Akkoord over lijst met bestrijdingsmiddelen
De Stichting Natuur en Milieu, boerenorganisatie LTO-Nederland en de ministeries van Landbouw en Milieubeheer hebben nieuwe afspraken gemaakt over gewasbescherming en de toelating van bestrijdingsmiddelen. Dit heeft het ministerie van Landbouw dinsdag bekendgemaakt.
Door het akkoord kunnen 32 problemen waar telers van tuin- en akkerbouwproducten tegenaan lopen meteen worden opgelost.
Onder het paarse kabinet werden de regels voor gewasbescherming steeds strenger. Vooral telers van witlof, paprika en bleekselderij kwamen in de problemen doordat ze hun gewassen niet voldoende konden beschermen.
In september concludeerde de Algemene Rekenkamer al dat de toelating van bestrijdingsmiddelen in Nederland stagneerde. „Nederlandse boeren en tuinders hebben minder middelen om plantenziekten en onkruid te bestrijden dan hun Europese collega’s”, aldus het Rekenkamerrapport. De Rekenkamer vond het overheidsbeleid voor de toelating van bestrijdingsmiddelen „onduidelijk” en „haar doel voorbij schieten.”
De Plantenziektekundige Dienst (PD) beschikt over een groslijst van in totaal 197 mogelijke knelpunten, onder meer op basis van informatie uit het bedrijfsleven. Hiervan zijn na een nadere beschouwing 104 zaken aangemerkt als echte knelpunten. Op dit moment is dus duidelijk dat voor 32 knelpunten een vrijstelling kan worden gegeven.
Naar de resterende 72 gevallen wordt nog nader onderzoek gedaan. De verwachting is dat er rond 1 maart helderheid over deze knelpunten ontstaat. Dit zal dan leiden tot een (eventuele) tweede lijst van vrijstellingen voor het jaar 2003.
Vrijstelling wordt overigens uitsluitend verleend voor middelen die geen onaanvaardbare gezondheids- of Arbo-risico’s met zich meebrengen en waarvoor de milieurisico’s zo veel mogelijk worden teruggedrongen door de beperkingen die aan de vrijstelling worden verbonden.
G. Doornbos, voorzitter van LTO-Nederland, denkt dat het akkoord het vertrouwen tussen verschillende partijen zal herstellen. „Nu komt er weer een geordend gewasbeschermingsbeleid, met duidelijkheid voor telers en de milieubeweging over wat wel en wat niet mag.”
Voor de lange(re) termijn hebben partijen een aanpak op hoofdlijnen onderschreven. Die aanpak bevat een groot aantal maatregelen. De essentie is dat partijen elk hun verantwoordelijkheid nemen en gezamenlijk werken aan een „duurzame, geïntegreerde gewasbescherming.” De overheid houdt een actieve rol bij de controle op de handhaving van de afspraken.

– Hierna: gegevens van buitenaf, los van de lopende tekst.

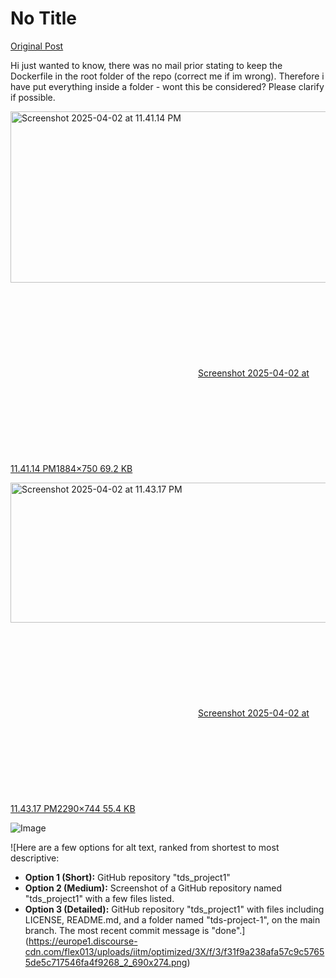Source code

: # No Title

[Original Post](https://discourse.onlinedegree.iitm.ac.in/t/171141/222)

<p>Hi just wanted to know, there was no mail prior stating to keep the Dockerfile in the root folder of the repo (correct me if im wrong). Therefore i have put everything inside a folder - wont this be considered? Please clarify if possible.</p>
<p><div class="lightbox-wrapper"><a class="lightbox" href="https://europe1.discourse-cdn.com/flex013/uploads/iitm/original/3X/f/3/f31f9a238afa57c9c57655de5c717546fa4f9268.png" data-download-href="/uploads/short-url/yGLJpNbDtFyR6odAOMjGDE5bwWA.png?dl=1" title="Screenshot 2025-04-02 at 11.41.14 PM" rel="noopener nofollow ugc"><img src="https://europe1.discourse-cdn.com/flex013/uploads/iitm/optimized/3X/f/3/f31f9a238afa57c9c57655de5c717546fa4f9268_2_690x274.png" alt="Screenshot 2025-04-02 at 11.41.14 PM" data-base62-sha1="yGLJpNbDtFyR6odAOMjGDE5bwWA" width="690" height="274" srcset="https://europe1.discourse-cdn.com/flex013/uploads/iitm/optimized/3X/f/3/f31f9a238afa57c9c57655de5c717546fa4f9268_2_690x274.png, https://europe1.discourse-cdn.com/flex013/uploads/iitm/optimized/3X/f/3/f31f9a238afa57c9c57655de5c717546fa4f9268_2_1035x411.png 1.5x, https://europe1.discourse-cdn.com/flex013/uploads/iitm/optimized/3X/f/3/f31f9a238afa57c9c57655de5c717546fa4f9268_2_1380x548.png 2x" data-dominant-color="15191E"><div class="meta"><svg class="fa d-icon d-icon-far-image svg-icon" aria-hidden="true"><use href="#far-image"></use></svg><span class="filename">Screenshot 2025-04-02 at 11.41.14 PM</span><span class="informations">1884×750 69.2 KB</span><svg class="fa d-icon d-icon-discourse-expand svg-icon" aria-hidden="true"><use href="#discourse-expand"></use></svg></div></a></div></p>
<p><div class="lightbox-wrapper"><a class="lightbox" href="https://europe1.discourse-cdn.com/flex013/uploads/iitm/original/3X/8/5/85aed36152ce7c20f03accf0e9d01a5fc596109c.png" data-download-href="/uploads/short-url/j4C45mP7RXlVlYJb4gGqAqA8rXC.png?dl=1" title="Screenshot 2025-04-02 at 11.43.17 PM" rel="noopener nofollow ugc"><img src="https://europe1.discourse-cdn.com/flex013/uploads/iitm/optimized/3X/8/5/85aed36152ce7c20f03accf0e9d01a5fc596109c_2_690x224.png" alt="Screenshot 2025-04-02 at 11.43.17 PM" data-base62-sha1="j4C45mP7RXlVlYJb4gGqAqA8rXC" width="690" height="224" srcset="https://europe1.discourse-cdn.com/flex013/uploads/iitm/optimized/3X/8/5/85aed36152ce7c20f03accf0e9d01a5fc596109c_2_690x224.png, https://europe1.discourse-cdn.com/flex013/uploads/iitm/optimized/3X/8/5/85aed36152ce7c20f03accf0e9d01a5fc596109c_2_1035x336.png 1.5x, https://europe1.discourse-cdn.com/flex013/uploads/iitm/optimized/3X/8/5/85aed36152ce7c20f03accf0e9d01a5fc596109c_2_1380x448.png 2x" data-dominant-color="13161B"><div class="meta"><svg class="fa d-icon d-icon-far-image svg-icon" aria-hidden="true"><use href="#far-image"></use></svg><span class="filename">Screenshot 2025-04-02 at 11.43.17 PM</span><span class="informations">2290×744 55.4 KB</span><svg class="fa d-icon d-icon-discourse-expand svg-icon" aria-hidden="true"><use href="#discourse-expand"></use></svg></div></a></div></p>

![Image](https://europe1.discourse-cdn.com/flex013/uploads/iitm/optimized/3X/8/5/85aed36152ce7c20f03accf0e9d01a5fc596109c_2_690x224.png)

![Here are a few options for alt text, ranked from shortest to most descriptive:

*   **Option 1 (Short):** GitHub repository "tds\_project1"
*   **Option 2 (Medium):** Screenshot of a GitHub repository named "tds\_project1" with a few files listed.
*   **Option 3 (Detailed):** GitHub repository "tds\_project1" with files including LICENSE, README.md, and a folder named "tds-project-1", on the main branch. The most recent commit message is "done".](https://europe1.discourse-cdn.com/flex013/uploads/iitm/optimized/3X/f/3/f31f9a238afa57c9c57655de5c717546fa4f9268_2_690x274.png)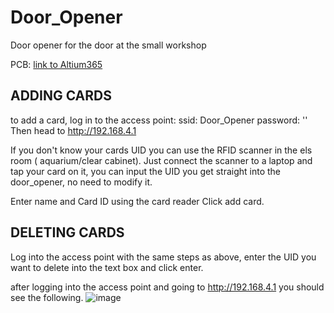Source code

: # Door_Opener
Door opener for the door at the small workshop

PCB: [link to Altium365](https://eforce.365.altium.com/designs/4DC78BE3-F31A-49D6-B669-CB9EC259C5F4)

## ADDING CARDS

to add a card, log in to the access point:
ssid: Door_Opener
password: ''
Then head to http://192.168.4.1

If you don't know your cards UID you can use the RFID scanner in the els room ( aquarium/clear cabinet).
Just connect the scanner to a laptop and tap your card on it, you can input the UID you get straight into the door_opener, no need to modify it.

Enter name and Card ID using the card reader
Click add card.

## DELETING CARDS

Log into the access point with the same steps as above, enter the UID you want to delete into the text box and click enter.

after logging into the access point and going to http://192.168.4.1 you should see the following.
![image](https://github.com/user-attachments/assets/3b1b5c23-edc7-4480-81aa-185001e084cd)




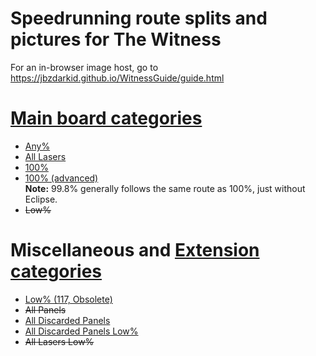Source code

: # Speedrunning route splits and pictures for The Witness

For an in-browser image host, go to https://jbzdarkid.github.io/WitnessGuide/guide.html

# [Main board categories](https://speedrun.com/thewitness)
* [Any%](https://github.com/jbzdarkid/WitnessGuide/releases/download/latest/Any.v3.zip)
* [All Lasers](https://github.com/jbzdarkid/WitnessGuide/releases/download/latest/All.Lasers.zip)
* [100%](https://github.com/jbzdarkid/WitnessGuide/releases/download/latest/100.zip)
* [100% (advanced)](https://github.com/jbzdarkid/WitnessGuide/releases/download/latest/100.advanced.zip)
<br>**Note:** 99.8% generally follows the same route as 100%, just without Eclipse.
* ~~Low%~~

# Miscellaneous and [Extension categories](https://www.speedrun.com/thewitness_catext)
* [Low% (117, Obsolete)](https://github.com/jbzdarkid/WitnessGuide/releases/download/latest/Low.zip)
* ~~All Panels~~
* [All Discarded Panels](https://github.com/jbzdarkid/WitnessGuide/releases/download/latest/All.Discarded.Panels.zip)
* [All Discarded Panels Low%](https://github.com/jbzdarkid/WitnessGuide/releases/download/latest/All.Discarded.Panels.Low.zip)
* ~~All Lasers Low%~~
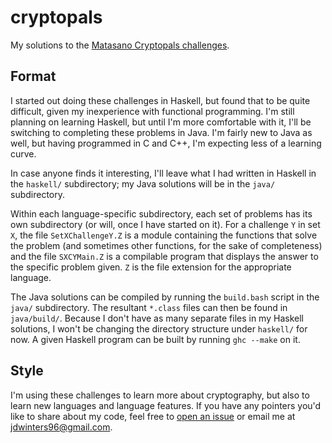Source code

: # cryptopals

My solutions to the [Matasano Cryptopals challenges](https://cryptopals.com/).

## Format

I started out doing these challenges in Haskell, but found that to be quite
difficult, given my inexperience with functional programming. I'm still
planning on learning Haskell, but until I'm more comfortable with it, I'll be
switching to completing these problems in Java. I'm fairly new to Java as well,
but having programmed in C and C++, I'm expecting less of a learning curve.

In case anyone finds it interesting, I'll leave what I had written in Haskell
in the `haskell/` subdirectory; my Java solutions will be in the `java/`
subdirectory.

Within each language-specific subdirectory, each set of problems has its own
subdirectory (or will, once I have started on it). For a challenge `Y` in set
`X`, the file `SetXChallengeY.Z` is a module containing the functions that
solve the problem (and sometimes other functions, for the sake of completeness)
and the file `SXCYMain.Z` is a compilable program that displays the answer to
the specific problem given. `Z` is the file extension for the appropriate
language.

The Java solutions can be compiled by running the `build.bash` script in the
`java/` subdirectory. The resultant `*.class` files can then be found in
`java/build/`. Because I don't have as many separate files in my Haskell
solutions, I won't be changing the directory structure under `haskell/` for
now. A given Haskell program can be built by running `ghc --make` on it.

## Style

I'm using these challenges to learn more about cryptography, but also to learn
new languages and language features. If you have any pointers you'd like to
share about my code, feel free to
[open an issue](https://github.com/jdw1996/cryptopals/issues/new) or email me
at [jdwinters96@gmail.com](mailto:jdwinters96@gmail.com).
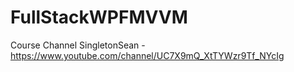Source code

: # FullStackWPFMVVM
 Course Channel SingletonSean - https://www.youtube.com/channel/UC7X9mQ_XtTYWzr9Tf_NYcIg
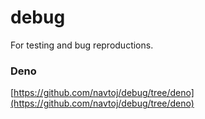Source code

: # debug
For testing and bug reproductions.

### Deno
[https://github.com/navtoj/debug/tree/deno](https://github.com/navtoj/debug/tree/deno)
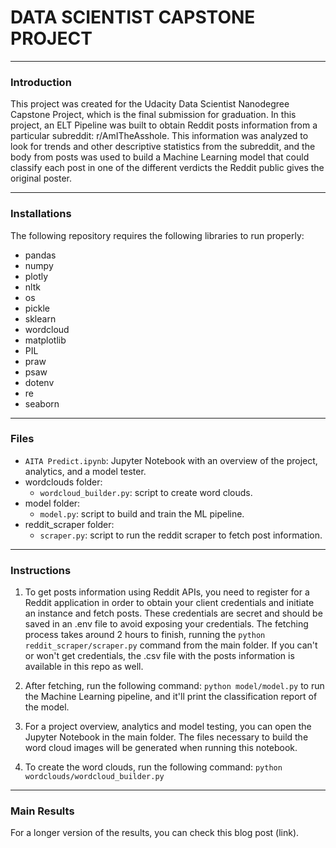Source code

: # DATA SCIENTIST CAPSTONE PROJECT
-----
### Introduction

This project was created for the Udacity Data Scientist Nanodegree Capstone Project, which is the final submission for graduation. In this project, an ELT Pipeline was built to obtain Reddit posts information from a particular subreddit: r/AmITheAsshole. This information was analyzed to look for trends and other descriptive statistics from the subreddit, and the body from posts was used to build a Machine Learning model that could classify each post in one of the different verdicts the Reddit public gives the original poster.

-----
### Installations

The following repository requires the following libraries to run properly:
- pandas
- numpy
- plotly
- nltk
- os
- pickle
- sklearn
- wordcloud
- matplotlib
- PIL
- praw
- psaw
- dotenv
- re
- seaborn

-----
### Files
- `AITA Predict.ipynb`: Jupyter Notebook with an overview of the project, analytics, and a model tester.
- wordclouds folder:
  - `wordcloud_builder.py`: script to create word clouds.
- model folder:
  - `model.py`: script to build and train the ML pipeline.
- reddit_scraper folder:
  - `scraper.py`: script to run the reddit scraper to fetch post information.

-----
### Instructions

1. To get posts information using Reddit APIs, you need to register for a Reddit application in order to obtain your client credentials and initiate an instance and fetch posts. These credentials are secret and should be saved in an .env file to avoid exposing your credentials. The fetching process takes around 2 hours to finish, running the `python reddit_scraper/scraper.py` command from the main folder. If you can't or won't get credentials, the .csv file with the posts information is available in this repo as well.

2. After fetching, run the following command: `python model/model.py` to run the Machine Learning pipeline, and it'll print the classification report of the model.

3. For a project overview, analytics and model testing, you can open the Jupyter Notebook in the main folder. The files necessary to build the word cloud images will be generated when running this notebook.

4. To create the word clouds, run the following command: `python wordclouds/wordcloud_builder.py`

-----

### Main Results
For a longer version of the results, you can check this blog post (link).
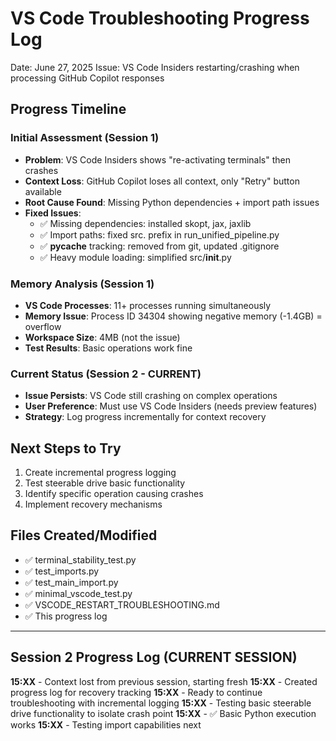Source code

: # VS Code Troubleshooting Progress Log
Date: June 27, 2025
Issue: VS Code Insiders restarting/crashing when processing GitHub Copilot responses

## Progress Timeline

### Initial Assessment (Session 1)
- **Problem**: VS Code Insiders shows "re-activating terminals" then crashes
- **Context Loss**: GitHub Copilot loses all context, only "Retry" button available
- **Root Cause Found**: Missing Python dependencies + import path issues
- **Fixed Issues**:
  - ✅ Missing dependencies: installed skopt, jax, jaxlib
  - ✅ Import paths: fixed src. prefix in run_unified_pipeline.py
  - ✅ __pycache__ tracking: removed from git, updated .gitignore
  - ✅ Heavy module loading: simplified src/__init__.py

### Memory Analysis (Session 1)
- **VS Code Processes**: 11+ processes running simultaneously
- **Memory Issue**: Process ID 34304 showing negative memory (-1.4GB) = overflow
- **Workspace Size**: 4MB (not the issue)
- **Test Results**: Basic operations work fine

### Current Status (Session 2 - CURRENT)
- **Issue Persists**: VS Code still crashing on complex operations
- **User Preference**: Must use VS Code Insiders (needs preview features)
- **Strategy**: Log progress incrementally for context recovery

## Next Steps to Try
1. Create incremental progress logging
2. Test steerable drive basic functionality 
3. Identify specific operation causing crashes
4. Implement recovery mechanisms

## Files Created/Modified
- ✅ terminal_stability_test.py
- ✅ test_imports.py  
- ✅ test_main_import.py
- ✅ minimal_vscode_test.py
- ✅ VSCODE_RESTART_TROUBLESHOOTING.md
- ✅ This progress log

---
## Session 2 Progress Log (CURRENT SESSION)

**15:XX** - Context lost from previous session, starting fresh
**15:XX** - Created progress log for recovery tracking
**15:XX** - Ready to continue troubleshooting with incremental logging
**15:XX** - Testing basic steerable drive functionality to isolate crash point
**15:XX** - ✅ Basic Python execution works
**15:XX** - Testing import capabilities next
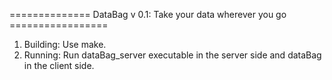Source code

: ============== DataBag v 0.1:  Take your data wherever you go =================


1) Building:
    Use make.
2) Running:
    Run dataBag_server executable in the server side and dataBag in the client side.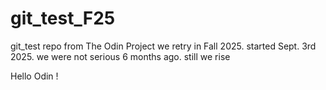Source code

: # git_test_F25
git_test repo from The Odin Project we retry in Fall 2025. started Sept. 3rd 2025. we were not serious 6 months ago. still we rise



Hello Odin !
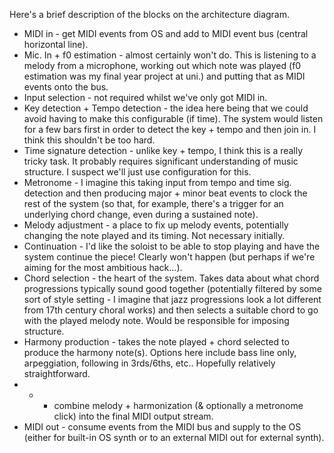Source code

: Here's a brief description of the blocks on the architecture diagram.

- MIDI in - get MIDI events from OS and add to MIDI event bus (central horizontal line).
- Mic. In + f0 estimation - almost certainly won't do.  This is listening to a melody from a microphone, working out which note was played (f0 estimation was my final year project at uni.) and putting that as MIDI events onto the bus.
- Input selection - not required whilst we've only got MIDI in.
- Key detection + Tempo detection - the idea here being that we could avoid having to make this configurable (if time).  The system would listen for a few bars first in order to detect the key + tempo and then join in.  I think this shouldn't be too hard.
- Time signature detection - unlike key + tempo, I think this is a really tricky task.  It probably requires significant understanding of music structure.  I suspect we'll just use configuration for this.
- Metronome - I imagine this taking input from tempo and time sig. detection and then producing major + minor beat events to clock the rest of the system (so that, for example, there's a trigger for an underlying chord change, even during a sustained note).
- Melody adjustment - a place to fix up melody events, potentially changing the note played and its timing.  Not necessary initially.
- Continuation - I'd like the soloist to be able to stop playing and have the system continue the piece!  Clearly won't happen (but perhaps if we're aiming for the most ambitious hack...).
- Chord selection - the heart of the system.  Takes data about what chord progressions typically sound good together (potentially filtered by some sort of style setting - I imagine that jazz progressions look a lot different from 17th century choral works) and then selects a suitable chord to go with the played melody note.  Would be responsible for imposing structure.
- Harmony production - takes the note played + chord selected to produce the harmony note(s).  Options here include bass line only, arpeggiation, following in 3rds/6ths, etc..  Hopefully relatively straightforward.
- + - combine melody + harmonization (& optionally a metronome click) into the final MIDI output stream.
- MIDI out - consume events from the MIDI bus and supply to the OS (either for built-in OS synth or to an external MIDI out for external synth).
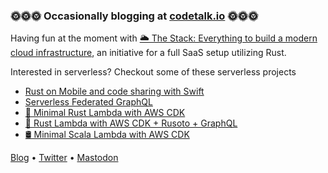 ### 🌞🌞🌞 Occasionally blogging at [codetalk.io](https://codetalk.io) 🌞🌞🌞

Having fun at the moment with [🌥️ The Stack: Everything to build a modern cloud infrastructure](https://github.com/codetalkio/the-stack), an initiative for a full SaaS setup utilizing Rust.

Interested in serverless? Checkout some of these serverless projects

- [Rust on Mobile and code sharing with Swift](https://github.com/Tehnix/playground-mobile-wasm)
- [Serverless Federated GraphQL](https://github.com/codetalkio/serverless-federated-graphql)
- [🦀 Minimal Rust Lambda with AWS CDK](https://github.com/codetalkio/patterns-serverless-rust-minimal)
- [🦀 Rust Lambda with AWS CDK + Rusoto + GraphQL](https://github.com/codetalkio/patterns-serverless-rustl)
- [🛢 Minimal Scala Lambda with AWS CDK](https://github.com/codetalkio/patterns-serverless-scala-minimal)

<a href="https://codetalk.io" target="_blank">Blog</a> • <a href="https://twitter.com/codetalkio" target="_blank">Twitter</a> • <a rel="me" href="https://hachyderm.io/@codetalkio" target="_blank">Mastodon</a>
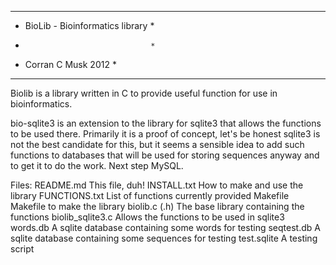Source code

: ***********************************
* BioLib - Bioinformatics library *
*                                 *
* Corran C Musk 2012              *
***********************************
Biolib is a library written in C to provide useful function for use in bioinformatics.

bio-sqlite3 is an extension to the library for sqlite3 that allows the functions to be used there. Primarily it is a proof of concept, let's be honest sqlite3 is not the best candidate for this, but it seems a sensible idea to add such functions to databases that will be used for storing sequences anyway and to get it to do the work. Next step MySQL.

Files:
	README.md	This file, duh!
	INSTALL.txt	How to make and use the library
	FUNCTIONS.txt	List of functions currently provided
	Makefile	Makefile to make the library
	biolib.c (.h)	The base library containing the functions
	biolib_sqlite3.c	Allows the functions to be used in sqlite3	
	words.db	A sqlite database containing some words for testing
	seqtest.db	A sqlite database containing some sequences for testing
	test.sqlite	A testing script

Voorlopers in de duurzame gewasbescherming zullen zo veel mogelijk worden gestimuleerd en achterblijvers worden gedwongen om aan de eisen van duurzame gewasbescherming te gaan voldoen. Voortdurend zal worden gezocht naar nieuwe toepassingen en mogelijkheden van geïntegreerde teelt. Een commissie van onafhankelijke praktijkdeskundigen zal hierover adviseren.
In 2006 wordt de nieuwe aanpak geëvalueerd. Als dan blijkt dat er onvoldoende voortgang is in het verminderen van de milieubelasting, zullen zo nodig andere maatregelen worden genomen.